The molecular pathways of conventional ACE/Ang II/Aldosterone and the novel ACE2/Ang-(1-7)

Figure 1
The molecular pathways of conventional ACE/Ang II/Aldosterone and the novel ACE2/Ang-(1-7)

ACE2 was identified as a major Ang-(1-7)-forming enzyme. Ang I serves as a substrate for both ACE and ACE2. Ang II is known to have vasoconstrictor and fibrotic and hypertrophic effects in vivo. Both ACE and ACE2 are involved in the production of Ang-(1-7), which binds the Mas receptor and induces vasodilation, anti-fibrosis and anti-hypetrophy. Abbreviations: ACE, angiotensin converting enzyme; AT, angiotensin Ⅱ type; NEP, neutral endopeptidase.

Figure 1
The molecular pathways of conventional ACE/Ang II/Aldosterone and the novel ACE2/Ang-(1-7)

ACE2 was identified as a major Ang-(1-7)-forming enzyme. Ang I serves as a substrate for both ACE and ACE2. Ang II is known to have vasoconstrictor and fibrotic and hypertrophic effects in vivo. Both ACE and ACE2 are involved in the production of Ang-(1-7), which binds the Mas receptor and induces vasodilation, anti-fibrosis and anti-hypetrophy. Abbreviations: ACE, angiotensin converting enzyme; AT, angiotensin Ⅱ type; NEP, neutral endopeptidase.

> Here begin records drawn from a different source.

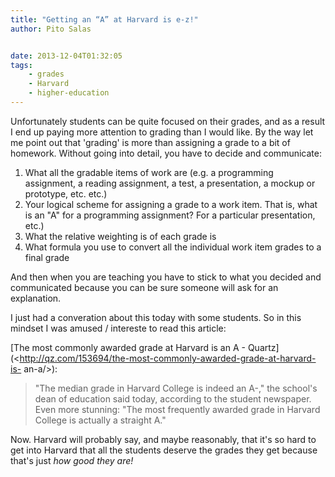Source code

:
 ```yaml
---
title: "Getting an “A” at Harvard is e-z!"
author: Pito Salas


date: 2013-12-04T01:32:05
tags:
    - grades
    - Harvard
    - higher-education
---
```




Unfortunately students can be quite focused on their grades, and as a result I
end up paying more attention to grading than I would like. By the way let me
point out that 'grading' is more than assigning a grade to a bit of homework.
Without going into detail, you have to decide and communicate:

  1. What all the gradable items of work are (e.g. a programming assignment, a reading assignment, a test, a presentation, a mockup or prototype, etc. etc.)
  2. Your logical scheme for assigning a grade to a work item. That is, what is an "A" for a programming assignment? For a particular presentation, etc.)
  3. What the relative weighting is of each grade is
  4. What formula you use to convert all the individual work item grades to a final grade

And then when you are teaching you have to stick to what you decided and
communicated because you can be sure someone will ask for an explanation.

I just had a converation about this today with some students. So in this
mindset I was amused / intereste to read this article:

[The most commonly awarded grade at Harvard is an A -
Quartz](<http://qz.com/153694/the-most-commonly-awarded-grade-at-harvard-is-
an-a/>):

> "The median grade in Harvard College is indeed an A-," the school's dean of
> education said today, according to the student newspaper. Even more
> stunning: "The most frequently awarded grade in Harvard College is actually
> a straight A."

Now. Harvard will probably say, and maybe reasonably, that it's so hard to get
into Harvard that all the students deserve the grades they get because that's
just _how good they are!_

We previously reported that acute heart failure (AHF) patients requiring hospitalization had higher serum ACE2 and lower Ang-(1-7) concentrations in the acute phase when compared with the concentrations in healthy volunteers [13]. Furthermore, it is very interesting to evaluate the variability of serum ACE2 and Ang-(1-7) concentrations in the process of compensating for heart failure. However, no study has reported serial changes in serum ACE2 and Ang-(1-7) concentrations after optimal therapy (OT) in these patients. Because of serum ACE2 and Ang-(1-7) concentrations may be biomarkers that reflect the pathogenesis of heart failure, significance of measuring ACE2 and Ang-(1-7) concentrations in patients with compensated heart failure, is very important. The present study aimed to investigate the serial changes in the serum ACE2 and Ang-(1-7) concentrations after OT in AHF patients requiring inpatient care.

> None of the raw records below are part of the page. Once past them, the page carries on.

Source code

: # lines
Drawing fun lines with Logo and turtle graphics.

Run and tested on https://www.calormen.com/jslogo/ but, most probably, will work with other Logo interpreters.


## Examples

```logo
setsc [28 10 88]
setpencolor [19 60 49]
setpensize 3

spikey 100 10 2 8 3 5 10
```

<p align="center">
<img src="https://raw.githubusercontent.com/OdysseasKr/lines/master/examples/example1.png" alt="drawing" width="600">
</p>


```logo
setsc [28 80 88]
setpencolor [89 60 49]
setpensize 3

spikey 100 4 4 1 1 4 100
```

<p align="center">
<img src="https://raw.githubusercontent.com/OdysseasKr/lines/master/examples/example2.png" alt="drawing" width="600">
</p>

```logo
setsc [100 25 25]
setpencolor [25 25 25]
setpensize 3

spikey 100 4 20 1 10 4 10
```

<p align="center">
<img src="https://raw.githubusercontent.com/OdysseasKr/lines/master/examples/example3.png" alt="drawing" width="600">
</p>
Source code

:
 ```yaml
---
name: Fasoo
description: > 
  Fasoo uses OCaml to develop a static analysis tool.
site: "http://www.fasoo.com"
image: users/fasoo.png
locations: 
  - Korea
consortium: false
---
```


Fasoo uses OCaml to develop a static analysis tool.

Also, due to the recent worldwide pandemic of COVID-19, investigation regarding role of ACE2 has been in the limelight.

Materials and methods

Study design

Among patients who were urgently admitted to our hospital because of AHF with reduced left ventricular ejection fraction (LVEF) between November 2012 and September 2015, we enrolled 68 patients who consented to participate in the present study and were followed for at least 3 months. AHF was diagnosed according to the Framingham criteria [14]. Patients received optimal drug therapy according to previous guidelines [15], during hospitalization and after discharge as outpatients.

The exclusion criteria were as follows: (1) LVEF over 40%; (2) age < 20 years; (3) need for mechanical support; (4) renal failure (serum creatinine level > 3.0 mg/dl); (5) pregnancy, possible pregnancy, nursing and desire to become pregnant during the study period; (6) judgement as inappropriate for the present study by responsible doctors.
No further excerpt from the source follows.